九十年代の岡井隆の歌 / 吉川 宏志
2024年11月号
九月二十二日、「後期・岡井隆を語る会」が京都で開催された。私もパネリストとして参加した。そこで話したことを記しておきたい。
或るボランティアの死に。
中田さんと呼ばれ通称となつて行く菜の花の根の枯るる迅さに
岡井隆『神の仕事場』
これは荒神橋歌会(京都で行われた超結社の歌会)の第一回目に、岡井さんが出された歌だった。一九九三年の四月で、菜の花の季節は過ぎようとしていた。『神の仕事場』の中では特に際立った歌ではないが、さまざまなことを考えさせられ、私にとって忘れがたい一首なのである。
中田厚仁さんは、国連のボランティアとして、カンボジアの総選挙の支援をしていた。ところが、何者かに襲撃されて殺害された。まだ二十五歳だったという。
当時のマスコミは、「中田さん」と親しげに呼び、一種の美談として報じた。一九九二年にPKO協力法が激しい反対の中で成立し、海外に自衛隊やボランティアが派遣されるようになって間もない時期に起きた事件だった。政府は、PKO協力法への批判が再燃することを避けたかったはずだ。もしかするとマスメディアもその意を汲んで、〈悲劇のヒーロー〉として扱う方針にしたのかもしれない。私の記憶では、PKO協力法の危険性に結びつけた報道は、ほとんどなかったように思う。

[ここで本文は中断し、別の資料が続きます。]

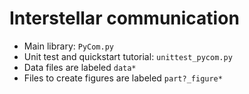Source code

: # Interstellar communication

* Main library: `PyCom.py` 
* Unit test and quickstart tutorial: `unittest_pycom.py`
* Data files are labeled `data*`
* Files to create figures are labeled `part?_figure*`
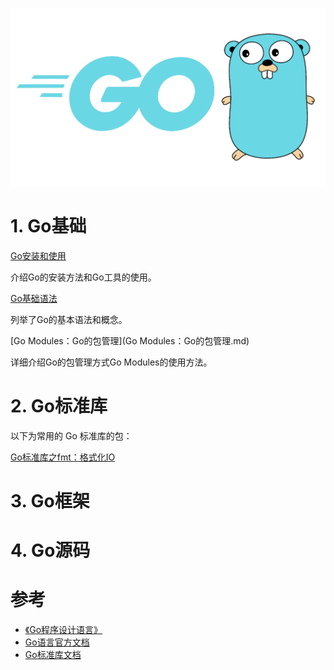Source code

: ![go_logo](image/go_logo.png)

# 1. Go基础

[Go安装和使用](Go安装和使用.md)

介绍Go的安装方法和Go工具的使用。

[Go基础语法](Go基础语法.md)

列举了Go的基本语法和概念。

[Go Modules：Go的包管理](Go Modules：Go的包管理.md)

详细介绍Go的包管理方式Go Modules的使用方法。



# 2. Go标准库

以下为常用的 Go 标准库的包：

[Go标准库之fmt：格式化IO](Go标准库之fmt：格式化IO.md)



# 3. Go框架



# 4. Go源码



# 参考

- [《Go程序设计语言》](https://book.douban.com/subject/27044219/)
- [Go语言官方文档](https://golang.org/doc/)
- [Go标准库文档](https://pkg.go.dev/std)

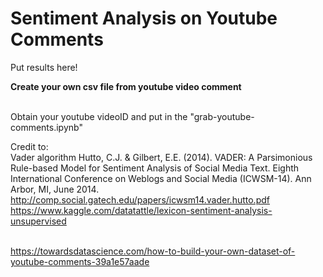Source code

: # Sentiment Analysis on Youtube Comments
Put results here!

<b> Create your own csv file from youtube video comment </b>

<br>Obtain your youtube videoID and put in the "grab-youtube-comments.ipynb" </br>










Credit to:
<br> Vader algorithm
Hutto, C.J. & Gilbert, E.E. (2014). VADER: A Parsimonious Rule-based Model for Sentiment Analysis of Social Media Text. Eighth International Conference on Weblogs and Social Media (ICWSM-14). Ann Arbor, MI, June 2014.
http://comp.social.gatech.edu/papers/icwsm14.vader.hutto.pdf
https://www.kaggle.com/datatattle/lexicon-sentiment-analysis-unsupervised </br>

<br>https://towardsdatascience.com/how-to-build-your-own-dataset-of-youtube-comments-39a1e57aade</br>

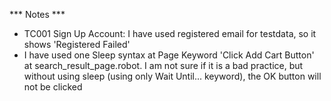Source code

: *** Notes ***
- TC001 Sign Up Account: I have used registered email for testdata, so it shows 'Registered Failed'
- I have used one Sleep syntax at Page Keyword 'Click Add Cart Button' at search_result_page.robot. I am not sure if it is a bad practice, but without using sleep (using only Wait Until... keyword), the OK button will not be clicked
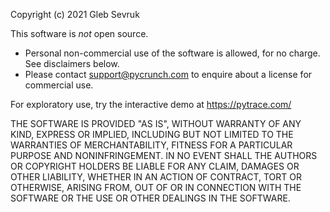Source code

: Copyright (c) 2021 Gleb Sevruk

This software is *not* open source.

- Personal non-commercial use of the software is allowed, for no charge.  See disclaimers below.
- Please contact support@pycrunch.com to enquire about a license for commercial use.

For exploratory use, try the interactive demo at https://pytrace.com/

THE SOFTWARE IS PROVIDED "AS IS", WITHOUT WARRANTY OF ANY KIND, EXPRESS OR
IMPLIED, INCLUDING BUT NOT LIMITED TO THE WARRANTIES OF MERCHANTABILITY,
FITNESS FOR A PARTICULAR PURPOSE AND NONINFRINGEMENT. IN NO EVENT SHALL THE
AUTHORS OR COPYRIGHT HOLDERS BE LIABLE FOR ANY CLAIM, DAMAGES OR OTHER
LIABILITY, WHETHER IN AN ACTION OF CONTRACT, TORT OR OTHERWISE, ARISING FROM,
OUT OF OR IN CONNECTION WITH THE SOFTWARE OR THE USE OR OTHER DEALINGS IN THE
SOFTWARE.
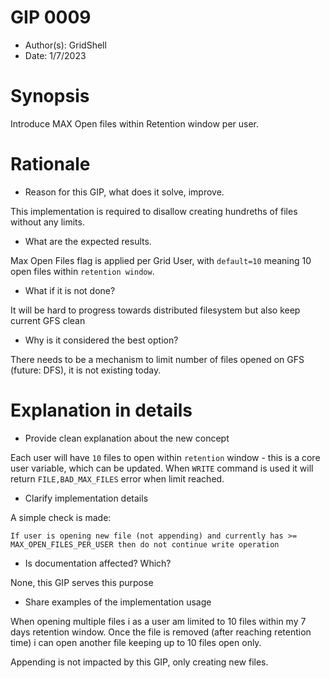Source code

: # GIP 0009
- Author(s): GridShell
- Date: 1/7/2023

# Synopsis
Introduce MAX Open files within Retention window per user.

# Rationale
- Reason for this GIP, what does it solve, improve. 

This implementation is required to disallow creating hundreths of files without any limits.

- What are the expected results.

Max Open Files flag is applied per Grid User, with `default=10` meaning 10 open files within `retention window`.

- What if it is not done?

It will be hard to progress towards distributed filesystem but also keep current GFS clean

- Why is it considered the best option?

There needs to be a mechanism to limit number of files opened on GFS (future: DFS), it is not existing today.

# Explanation in details
- Provide clean explanation about the new concept

Each user will have `10` files to open within `retention` window - this is a core user variable, which can be updated.
When `WRITE` command is used it will return `FILE,BAD_MAX_FILES` error when limit reached.

- Clarify implementation details

A simple check is made:

`If user is opening new file (not appending) and currently has >= MAX_OPEN_FILES_PER_USER then do not continue write operation`

- Is documentation affected? Which?

None, this GIP serves this purpose

- Share examples of the implementation usage

When opening multiple files i as a user am limited to 10 files within my 7 days retention window.
Once the file is removed (after reaching retention time) i can open another file keeping up to 10 files open only.

Appending is not impacted by this GIP, only creating new files.



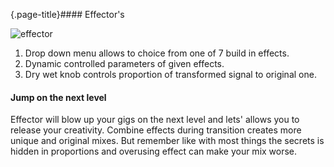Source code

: {.page-title}#### Effector's

![effector](/introduction/effector.png)

1. Drop down menu allows to choice from one of 7 build in effects.
2. Dynamic controlled parameters of given effects.
3. Dry wet knob controls proportion of transformed signal to original one.

#### Jump on the next level
Effector will blow up your gigs on the next level and lets'
allows you to release your creativity. Combine effects during
transition creates more unique and original mixes. But remember
like with most things the secrets is hidden in proportions and
overusing effect can make your mix worse.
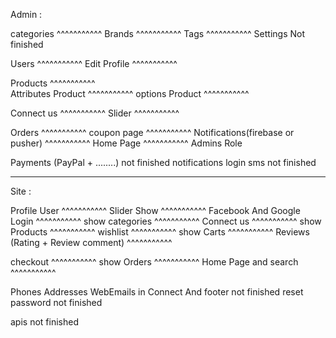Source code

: Admin :

categories                                                   ^^^^^^^^^^^
Brands                                                       ^^^^^^^^^^^
Tags                                                         ^^^^^^^^^^^
Settings                                                     Not finished


Users                                                        ^^^^^^^^^^^
Edit Profile                                                 ^^^^^^^^^^^

Products                                                     ^^^^^^^^^^^  
Attributes Product                                           ^^^^^^^^^^^
options Product                                              ^^^^^^^^^^^

Connect us                                                   ^^^^^^^^^^^
Slider                                                       ^^^^^^^^^^^



Orders                                                       ^^^^^^^^^^^
coupon page                                                  ^^^^^^^^^^^
Notifications(firebase or pusher)                            ^^^^^^^^^^^
Home Page                                                    ^^^^^^^^^^^
Admins Role

Payments (PayPal + ........)                                not finished
notifications login sms                                     not finished

__________________________________________

Site :

Profile User                                                ^^^^^^^^^^^
Slider Show                                                 ^^^^^^^^^^^
Facebook And Google Login                                   ^^^^^^^^^^^
show categories                                             ^^^^^^^^^^^
Connect us                                                  ^^^^^^^^^^^
show Products                                               ^^^^^^^^^^^
wishlist                                                    ^^^^^^^^^^^
show Carts                                                  ^^^^^^^^^^^
Reviews  (Rating + Review comment)                          ^^^^^^^^^^^

checkout                                                    ^^^^^^^^^^^
show Orders                                                 ^^^^^^^^^^^
Home Page and search                                        ^^^^^^^^^^^




Phones Addresses WebEmails in Connect And footer           not finished
reset password                                             not finished

apis                                                        not finished
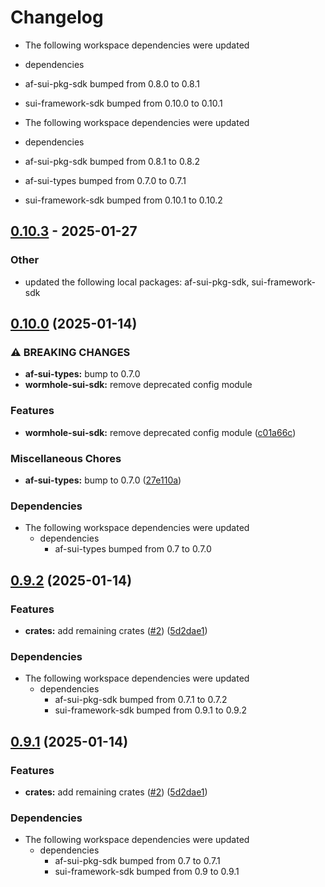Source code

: # Changelog

* The following workspace dependencies were updated
* dependencies
* af-sui-pkg-sdk bumped from 0.8.0 to 0.8.1
* sui-framework-sdk bumped from 0.10.0 to 0.10.1

* The following workspace dependencies were updated
* dependencies
* af-sui-pkg-sdk bumped from 0.8.1 to 0.8.2
* af-sui-types bumped from 0.7.0 to 0.7.1
* sui-framework-sdk bumped from 0.10.1 to 0.10.2

## [0.10.3](https://github.com/AftermathFinance/aftermath-sdk-rust/compare/wormhole-sui-sdk-v0.10.2...wormhole-sui-sdk-v0.10.3) - 2025-01-27

### Other

- updated the following local packages: af-sui-pkg-sdk, sui-framework-sdk

## [0.10.0](https://github.com/AftermathFinance/aftermath-sdk-rust/compare/wormhole-sui-sdk-v0.9.2...wormhole-sui-sdk-v0.10.0) (2025-01-14)


### ⚠ BREAKING CHANGES

* **af-sui-types:** bump to 0.7.0
* **wormhole-sui-sdk:** remove deprecated config module

### Features

* **wormhole-sui-sdk:** remove deprecated config module ([c01a66c](https://github.com/AftermathFinance/aftermath-sdk-rust/commit/c01a66c32093d2f61e4e6bb6f71eceee2694e859))


### Miscellaneous Chores

* **af-sui-types:** bump to 0.7.0 ([27e110a](https://github.com/AftermathFinance/aftermath-sdk-rust/commit/27e110a9455d4a1b9c4d9c1a9e4e0c85728a1e96))


### Dependencies

* The following workspace dependencies were updated
  * dependencies
    * af-sui-types bumped from 0.7 to 0.7.0

## [0.9.2](https://github.com/AftermathFinance/aftermath-sdk-rust/compare/wormhole-sui-sdk-v0.9.1...wormhole-sui-sdk-v0.9.2) (2025-01-14)


### Features

* **crates:** add remaining crates ([#2](https://github.com/AftermathFinance/aftermath-sdk-rust/issues/2)) ([5d2dae1](https://github.com/AftermathFinance/aftermath-sdk-rust/commit/5d2dae1392de8ed6a5af63a0e559bd3416112b35))


### Dependencies

* The following workspace dependencies were updated
  * dependencies
    * af-sui-pkg-sdk bumped from 0.7.1 to 0.7.2
    * sui-framework-sdk bumped from 0.9.1 to 0.9.2

## [0.9.1](https://github.com/AftermathFinance/aftermath-sdk-rust/compare/wormhole-sui-sdk-v0.9.0...wormhole-sui-sdk-v0.9.1) (2025-01-14)


### Features

* **crates:** add remaining crates ([#2](https://github.com/AftermathFinance/aftermath-sdk-rust/issues/2)) ([5d2dae1](https://github.com/AftermathFinance/aftermath-sdk-rust/commit/5d2dae1392de8ed6a5af63a0e559bd3416112b35))


### Dependencies

* The following workspace dependencies were updated
  * dependencies
    * af-sui-pkg-sdk bumped from 0.7 to 0.7.1
    * sui-framework-sdk bumped from 0.9 to 0.9.1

今は「メディア・リテラシー」という語がよく使われるが、報道の仕方を批判的に見ていくことは重要である。一九九一年の湾岸戦争で、油まみれになった水鳥がテレビに映され、後になってフェイク・ニュースだと分かったことがあった。短歌でも、水鳥を悲しむ作品が数多く作られたため、報道に騙されてしまう危険性について少なからず話題になった。
岡井の歌はそうした問題意識を反映しており、報道によって世論が流される違和感を表現している。マスメディアの姿勢を批判する歌は、現在はしばしば作られているが、当時はそれほど存在しておらず、やはり先進的だったのではないか。一九九〇年ごろの短歌を再検討すると面白いことが見えてくるはずである。
時事的な事柄を歌いつつ、「菜の花の根」という農村的な風景へと結びつける歌い方も興味深かった。植物などを詠み込むことで、社会詠であっても、抒情性を確保しようとする。政治的な主張を全面的に訴えるのではなく、和歌的なやわらかさや余裕を残しておく。そうした歌い方に、私は大きな影響を受けた気がする。
中田厚仁さんを記憶している人はあまりいないだろう。しかし歌に詠まれることで、ささやかだけれども、なまなましい言葉として記録される。そこに短歌で社会を歌うことの大きな意味があろう。誰かが印象的に歌うことにより、長い時間が過ぎた後でも、事件をもう一度ふりかえる読者は現れてくるのではないか。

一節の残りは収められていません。